* **TASK INSTRUCTIONS**
Return all of the data that follows precisely, leaving every image out.

═══

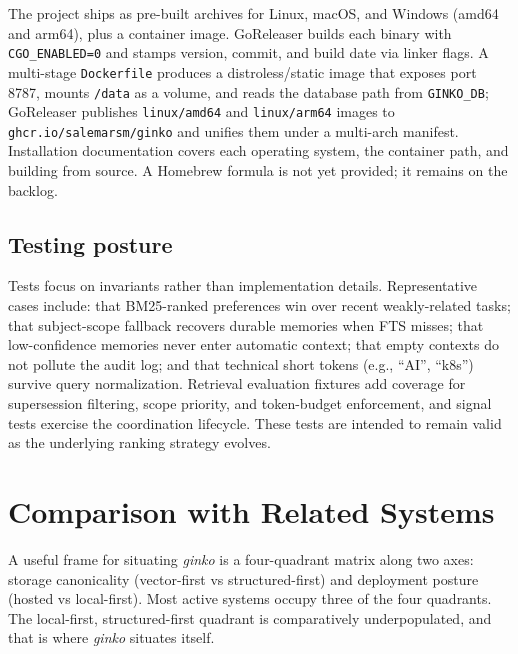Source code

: \documentclass[11pt,a4paper]{article}
\begin{document}
The project ships as pre-built archives for Linux, macOS, and Windows (amd64 and arm64), plus a container image. GoReleaser builds each binary with \texttt{CGO\_ENABLED=0} and stamps version, commit, and build date via linker flags. A multi-stage \texttt{Dockerfile} produces a distroless/static image that exposes port 8787, mounts \texttt{/data} as a volume, and reads the database path from \texttt{GINKO\_DB}; GoReleaser publishes \texttt{linux/amd64} and \texttt{linux/arm64} images to \texttt{ghcr.io/salemarsm/ginko} and unifies them under a multi-arch manifest. Installation documentation covers each operating system, the container path, and building from source. A Homebrew formula is not yet provided; it remains on the backlog.

\subsection{Testing posture}

Tests focus on invariants rather than implementation details. Representative cases include: that BM25-ranked preferences win over recent weakly-related tasks; that subject-scope fallback recovers durable memories when FTS misses; that low-confidence memories never enter automatic context; that empty contexts do not pollute the audit log; and that technical short tokens (e.g., ``AI'', ``k8s'') survive query normalization. Retrieval evaluation fixtures add coverage for supersession filtering, scope priority, and token-budget enforcement, and signal tests exercise the coordination lifecycle. These tests are intended to remain valid as the underlying ranking strategy evolves.

\section{Comparison with Related Systems}

A useful frame for situating \textit{ginko} is a four-quadrant matrix along two axes: storage canonicality (vector-first vs structured-first) and deployment posture (hosted vs local-first). Most active systems occupy three of the four quadrants. The local-first, structured-first quadrant is comparatively underpopulated, and that is where \textit{ginko} situates itself.
\end{document}
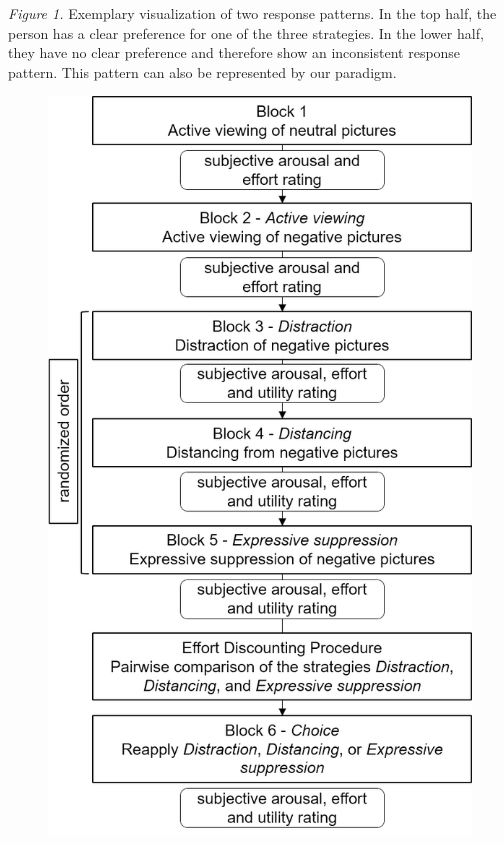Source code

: \documentclass[
  man,floatsintext]{apa6}
\begin{document}
\emph{Figure 1.} Exemplary visualization of two response patterns.
In the top half, the person has a clear preference for one of the three strategies.
In the lower half, they have no clear preference and therefore show an inconsistent response pattern.
This pattern can also be represented by our paradigm.

\begin{figure}[H]
\includegraphics[width=\textwidth]{figures/Design_ER-ED} \caption{ }\label{fig:DesignEREDappendix}
\end{figure}
\end{document}
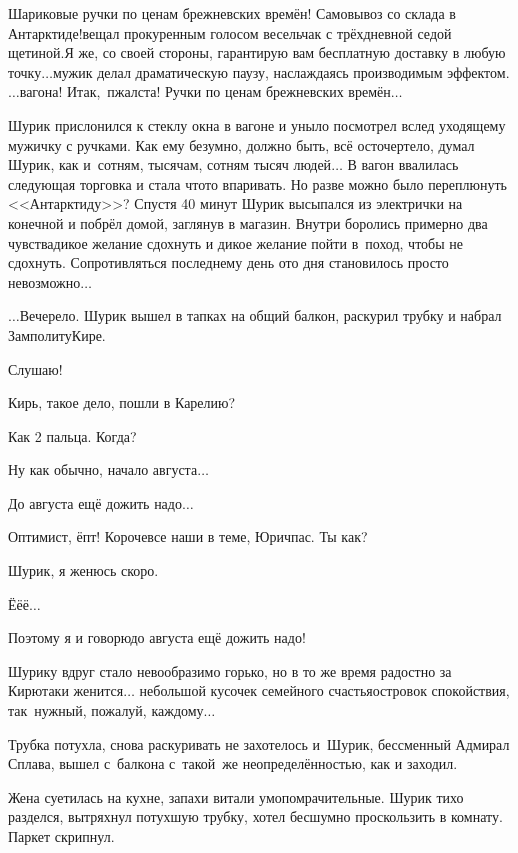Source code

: {\diagdash Шариковые ручки по ценам брежневских времён! Самовывоз со склада в Антарктиде!\mdash вещал прокуренным голосом весельчак с трёхдневной седой щетиной.\mdash Я же, со своей стороны, гарантирую вам бесплатную доставку в любую точку$\ldots$\mdash мужик делал драматическую паузу, наслаждаясь производимым эффектом.\mdash $\ldots$вагона! Итак,~пжалста! Ручки по ценам брежневских времён$\ldots$

Шурик прислонился к стеклу окна в вагоне и уныло посмотрел вслед уходящему мужичку с ручками. Как ему безумно, должно быть, всё осточертело, думал Шурик, как и~сотням, тысячам, сотням тысяч людей$\ldots$ В вагон ввалилась следующая торговка и стала что\sdash то впаривать. Но разве можно было переплюнуть <<Антарктиду>>? Спустя 40 минут Шурик высыпался из электрички на конечной и побрёл домой, заглянув в магазин. Внутри боролись примерно два чувства\mdash дикое желание сдохнуть и дикое желание пойти в~поход, чтобы не сдохнуть. Сопротивляться последнему день ото дня становилось просто невозможно$\ldots$

$\ldots$Вечерело. Шурик вышел в тапках на общий балкон, раскурил трубку и набрал Замполиту\mdash Кире.

\diagdash Слушаю!

\diagdash Кирь, такое дело, пошли в Карелию?

\diagdash Как 2 пальца. Когда?

\diagdash Ну как обычно, начало августа$\ldots$

\diagdash До августа ещё дожить надо$\ldots$

\diagdash Оптимист, ёпт! Короче\mdash все наши в теме, Юрич\mdash пас. Ты как?

\diagdash Шурик, я женюсь скоро.

\diagdash Ё\sdash ё\sdash ё$\ldots$

\diagdash Поэтому я и говорю\mdash до августа ещё дожить надо!

Шурику вдруг стало невообразимо горько, но в то же время радостно за Кирю\mdash таки женится$\ldots$ небольшой кусочек семейного счастья\mdash островок спокойствия, так~нужный, пожалуй, каждому$\ldots$ 

Трубка потухла, снова раскуривать не захотелось и~Шурик, бессменный Адмирал Сплава, вышел с~балкона с~такой~же неопределённостью, как и заходил.

Жена суетилась на кухне, запахи витали умопомрачительные. Шурик тихо разделся, вытряхнул потухшую трубку, хотел бесшумно проскользить в комнату. Паркет скрипнул. 

}
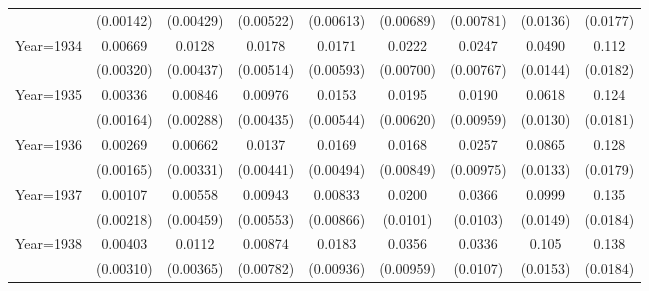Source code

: \begin{table}[htbp]
\begin{tabular}{l*{8}{c}}
                    &   (0.00142)         &   (0.00429)         &   (0.00522)         &   (0.00613)         &   (0.00689)         &   (0.00781)         &    (0.0136)         &    (0.0177)         \\
[1em]
Year=1934           &     0.00669\sym{**} &      0.0128\sym{***}&      0.0178\sym{***}&      0.0171\sym{***}&      0.0222\sym{***}&      0.0247\sym{***}&      0.0490\sym{***}&       0.112\sym{***}\\
                    &   (0.00320)         &   (0.00437)         &   (0.00514)         &   (0.00593)         &   (0.00700)         &   (0.00767)         &    (0.0144)         &    (0.0182)         \\
[1em]
Year=1935           &     0.00336\sym{**} &     0.00846\sym{***}&     0.00976\sym{**} &      0.0153\sym{***}&      0.0195\sym{***}&      0.0190\sym{**} &      0.0618\sym{***}&       0.124\sym{***}\\
                    &   (0.00164)         &   (0.00288)         &   (0.00435)         &   (0.00544)         &   (0.00620)         &   (0.00959)         &    (0.0130)         &    (0.0181)         \\
[1em]
Year=1936           &     0.00269         &     0.00662\sym{**} &      0.0137\sym{***}&      0.0169\sym{***}&      0.0168\sym{**} &      0.0257\sym{***}&      0.0865\sym{***}&       0.128\sym{***}\\
                    &   (0.00165)         &   (0.00331)         &   (0.00441)         &   (0.00494)         &   (0.00849)         &   (0.00975)         &    (0.0133)         &    (0.0179)         \\
[1em]
Year=1937           &     0.00107         &     0.00558         &     0.00943\sym{*}  &     0.00833         &      0.0200\sym{**} &      0.0366\sym{***}&      0.0999\sym{***}&       0.135\sym{***}\\
                    &   (0.00218)         &   (0.00459)         &   (0.00553)         &   (0.00866)         &    (0.0101)         &    (0.0103)         &    (0.0149)         &    (0.0184)         \\
[1em]
Year=1938           &     0.00403         &      0.0112\sym{***}&     0.00874         &      0.0183\sym{*}  &      0.0356\sym{***}&      0.0336\sym{***}&       0.105\sym{***}&       0.138\sym{***}\\
                    &   (0.00310)         &   (0.00365)         &   (0.00782)         &   (0.00936)         &   (0.00959)         &    (0.0107)         &    (0.0153)         &    (0.0184)         \\

\end{tabular}
\end{table}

═══

* **EXPECTED OUTPUT**
Source code

: \documentclass[11pt,a4paper]{article}
\begin{document}
The project ships as pre-built archives for Linux, macOS, and Windows (amd64 and arm64), plus a container image. GoReleaser builds each binary with \texttt{CGO\_ENABLED=0} and stamps version, commit, and build date via linker flags. A multi-stage \texttt{Dockerfile} produces a distroless/static image that exposes port 8787, mounts \texttt{/data} as a volume, and reads the database path from \texttt{GINKO\_DB}; GoReleaser publishes \texttt{linux/amd64} and \texttt{linux/arm64} images to \texttt{ghcr.io/salemarsm/ginko} and unifies them under a multi-arch manifest. Installation documentation covers each operating system, the container path, and building from source. A Homebrew formula is not yet provided; it remains on the backlog.

\subsection{Testing posture}

Tests focus on invariants rather than implementation details. Representative cases include: that BM25-ranked preferences win over recent weakly-related tasks; that subject-scope fallback recovers durable memories when FTS misses; that low-confidence memories never enter automatic context; that empty contexts do not pollute the audit log; and that technical short tokens (e.g., ``AI'', ``k8s'') survive query normalization. Retrieval evaluation fixtures add coverage for supersession filtering, scope priority, and token-budget enforcement, and signal tests exercise the coordination lifecycle. These tests are intended to remain valid as the underlying ranking strategy evolves.

\section{Comparison with Related Systems}

A useful frame for situating \textit{ginko} is a four-quadrant matrix along two axes: storage canonicality (vector-first vs structured-first) and deployment posture (hosted vs local-first). Most active systems occupy three of the four quadrants. The local-first, structured-first quadrant is comparatively underpopulated, and that is where \textit{ginko} situates itself.
\end{document}
Source code

: \documentclass[
  man,floatsintext]{apa6}
\begin{document}
\emph{Figure 1.} Exemplary visualization of two response patterns.
In the top half, the person has a clear preference for one of the three strategies.
In the lower half, they have no clear preference and therefore show an inconsistent response pattern.
This pattern can also be represented by our paradigm.

\begin{figure}[H]
\includegraphics[width=\textwidth]{figures/Design_ER-ED} \caption{ }\label{fig:DesignEREDappendix}
\end{figure}
\end{document}
Source code

: {\diagdash Шариковые ручки по ценам брежневских времён! Самовывоз со склада в Антарктиде!\mdash вещал прокуренным голосом весельчак с трёхдневной седой щетиной.\mdash Я же, со своей стороны, гарантирую вам бесплатную доставку в любую точку$\ldots$\mdash мужик делал драматическую паузу, наслаждаясь производимым эффектом.\mdash $\ldots$вагона! Итак,~пжалста! Ручки по ценам брежневских времён$\ldots$

Шурик прислонился к стеклу окна в вагоне и уныло посмотрел вслед уходящему мужичку с ручками. Как ему безумно, должно быть, всё осточертело, думал Шурик, как и~сотням, тысячам, сотням тысяч людей$\ldots$ В вагон ввалилась следующая торговка и стала что\sdash то впаривать. Но разве можно было переплюнуть <<Антарктиду>>? Спустя 40 минут Шурик высыпался из электрички на конечной и побрёл домой, заглянув в магазин. Внутри боролись примерно два чувства\mdash дикое желание сдохнуть и дикое желание пойти в~поход, чтобы не сдохнуть. Сопротивляться последнему день ото дня становилось просто невозможно$\ldots$

$\ldots$Вечерело. Шурик вышел в тапках на общий балкон, раскурил трубку и набрал Замполиту\mdash Кире.

\diagdash Слушаю!

\diagdash Кирь, такое дело, пошли в Карелию?

\diagdash Как 2 пальца. Когда?

\diagdash Ну как обычно, начало августа$\ldots$

\diagdash До августа ещё дожить надо$\ldots$

\diagdash Оптимист, ёпт! Короче\mdash все наши в теме, Юрич\mdash пас. Ты как?

\diagdash Шурик, я женюсь скоро.

\diagdash Ё\sdash ё\sdash ё$\ldots$

\diagdash Поэтому я и говорю\mdash до августа ещё дожить надо!

Шурику вдруг стало невообразимо горько, но в то же время радостно за Кирю\mdash таки женится$\ldots$ небольшой кусочек семейного счастья\mdash островок спокойствия, так~нужный, пожалуй, каждому$\ldots$ 

Трубка потухла, снова раскуривать не захотелось и~Шурик, бессменный Адмирал Сплава, вышел с~балкона с~такой~же неопределённостью, как и заходил.

Жена суетилась на кухне, запахи витали умопомрачительные. Шурик тихо разделся, вытряхнул потухшую трубку, хотел бесшумно проскользить в комнату. Паркет скрипнул. 

}
Source code

: \begin{table}[htbp]
\begin{tabular}{l*{8}{c}}
                    &   (0.00142)         &   (0.00429)         &   (0.00522)         &   (0.00613)         &   (0.00689)         &   (0.00781)         &    (0.0136)         &    (0.0177)         \\
[1em]
Year=1934           &     0.00669\sym{**} &      0.0128\sym{***}&      0.0178\sym{***}&      0.0171\sym{***}&      0.0222\sym{***}&      0.0247\sym{***}&      0.0490\sym{***}&       0.112\sym{***}\\
                    &   (0.00320)         &   (0.00437)         &   (0.00514)         &   (0.00593)         &   (0.00700)         &   (0.00767)         &    (0.0144)         &    (0.0182)         \\
[1em]
Year=1935           &     0.00336\sym{**} &     0.00846\sym{***}&     0.00976\sym{**} &      0.0153\sym{***}&      0.0195\sym{***}&      0.0190\sym{**} &      0.0618\sym{***}&       0.124\sym{***}\\
                    &   (0.00164)         &   (0.00288)         &   (0.00435)         &   (0.00544)         &   (0.00620)         &   (0.00959)         &    (0.0130)         &    (0.0181)         \\
[1em]
Year=1936           &     0.00269         &     0.00662\sym{**} &      0.0137\sym{***}&      0.0169\sym{***}&      0.0168\sym{**} &      0.0257\sym{***}&      0.0865\sym{***}&       0.128\sym{***}\\
                    &   (0.00165)         &   (0.00331)         &   (0.00441)         &   (0.00494)         &   (0.00849)         &   (0.00975)         &    (0.0133)         &    (0.0179)         \\
[1em]
Year=1937           &     0.00107         &     0.00558         &     0.00943\sym{*}  &     0.00833         &      0.0200\sym{**} &      0.0366\sym{***}&      0.0999\sym{***}&       0.135\sym{***}\\
                    &   (0.00218)         &   (0.00459)         &   (0.00553)         &   (0.00866)         &    (0.0101)         &    (0.0103)         &    (0.0149)         &    (0.0184)         \\
[1em]
Year=1938           &     0.00403         &      0.0112\sym{***}&     0.00874         &      0.0183\sym{*}  &      0.0356\sym{***}&      0.0336\sym{***}&       0.105\sym{***}&       0.138\sym{***}\\
                    &   (0.00310)         &   (0.00365)         &   (0.00782)         &   (0.00936)         &   (0.00959)         &    (0.0107)         &    (0.0153)         &    (0.0184)         \\

\end{tabular}
\end{table}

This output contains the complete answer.